Unlike the District and Virginia, in Maryland taping a private conversation requires the consent of both parties. But state courts have concluded that public stops are not private. Laurel police only offer to turn the camera off when they go into a home; they also turn them off in hospitals.
“I think everyone’s sort of waiting to see how the courts going to accept some of these things,” said Cheverly Police Chief Joseph Frohlich. “I don’t think anyone knows what the limits are.” His officers also turn cameras off in private contexts.
Laurel officers can refer to the videos — automatically downloaded to a smartphone app — to write reports during each shift. At the end of the day, the cameras go into a docking station and the clips are automatically transferred to a data-storage Web site.
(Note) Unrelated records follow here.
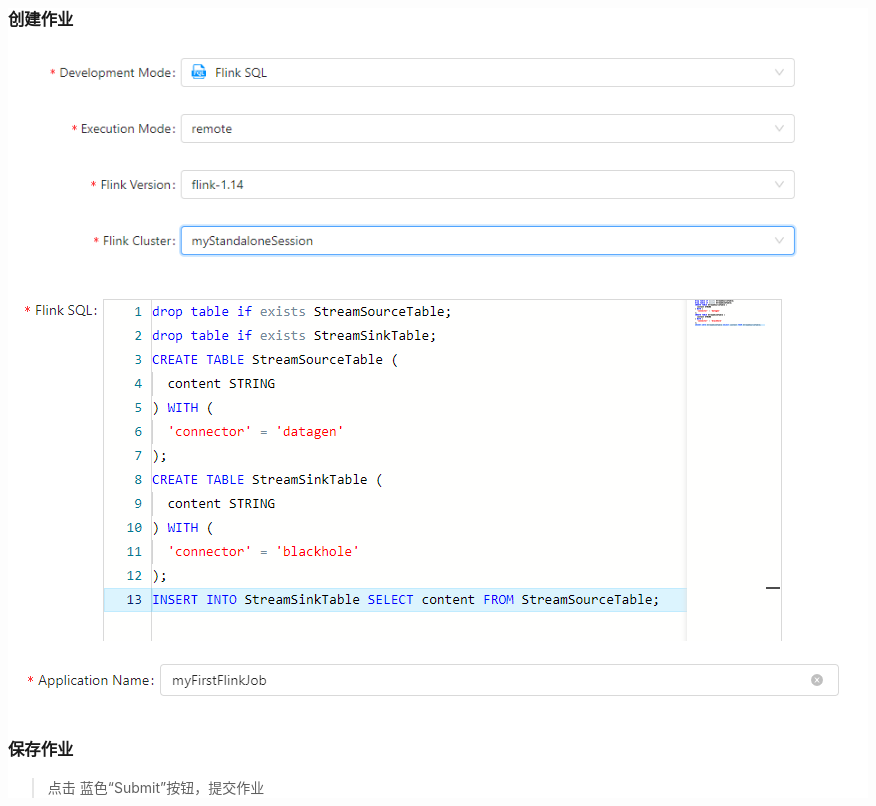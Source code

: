 ### 创建作业
![12_add_flink_job_param_1](/doc/image/platform-usage/12_add_flink_job_param_1.png)

![13_add_flink_job_param_2](/doc/image/platform-usage/13_add_flink_job_param_2.png)

![14_add_flink_job_param_3](/doc/image/platform-usage/14_add_flink_job_param_3.png)

### 保存作业
> 点击 蓝色“Submit”按钮，提交作业
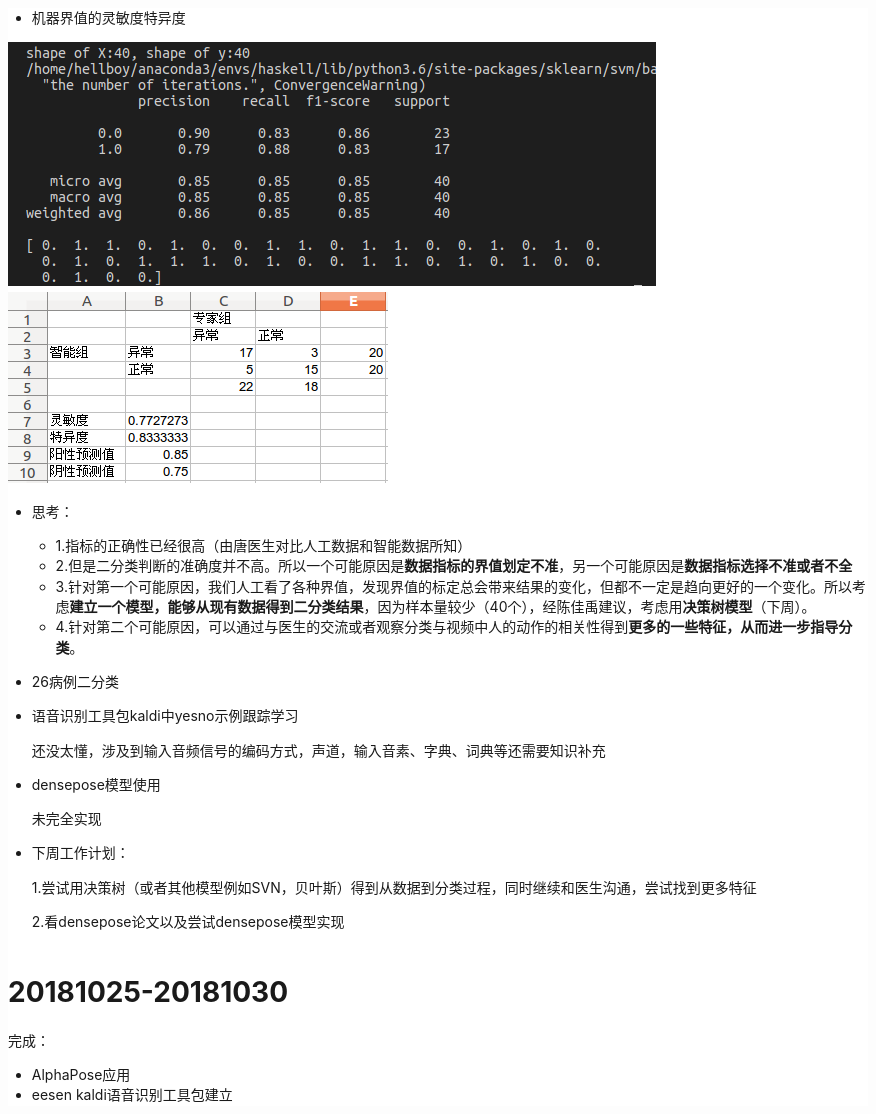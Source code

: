   * 机器界值的灵敏度特异度

  ![1542107718433](work_record.assets/1542107718433.png)![1541769353458](work_record.assets/1541769353458.png)

  * 思考：
    * 1.指标的正确性已经很高（由唐医生对比人工数据和智能数据所知）
    * 2.但是二分类判断的准确度并不高。所以一个可能原因是**数据指标的界值划定不准**，另一个可能原因是**数据指标选择不准或者不全**
    * 3.针对第一个可能原因，我们人工看了各种界值，发现界值的标定总会带来结果的变化，但都不一定是趋向更好的一个变化。所以考虑**建立一个模型，能够从现有数据得到二分类结果**，因为样本量较少（40个），经陈佳禹建议，考虑用**决策树模型**（下周）。
    * 4.针对第二个可能原因，可以通过与医生的交流或者观察分类与视频中人的动作的相关性得到**更多的一些特征，从而进一步指导分类**。

  * 26病例二分类

* 语音识别工具包kaldi中yesno示例跟踪学习

  还没太懂，涉及到输入音频信号的编码方式，声道，输入音素、字典、词典等还需要知识补充

* densepose模型使用

  未完全实现

* 下周工作计划：

  1.尝试用决策树（或者其他模型例如SVN，贝叶斯）得到从数据到分类过程，同时继续和医生沟通，尝试找到更多特征

  2.看densepose论文以及尝试densepose模型实现

# 20181025-20181030

完成：

* AlphaPose应用
* eesen kaldi语音识别工具包建立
Unless the police mark a recording as evidence, it’s destroyed in 180 days. Officers can also ask for a copy to be burned onto a CD for use in court. Otherwise, they can’t touch them.
At the recent law enforcement conference, several chiefs said that in a world where people regularly use cellphones to film officers and post the choppy clips online, police need to be able to produce their own video.
“Everybody’s filming everybody,” said Philadelphia Police Commissioner Charles Ramsey, who led D.C. police from 1998 to 2006. “It’s the reality of the world we’re in; we can’t ignore it. We’ve just got to figure out a way to do it in a constitutional fashion.”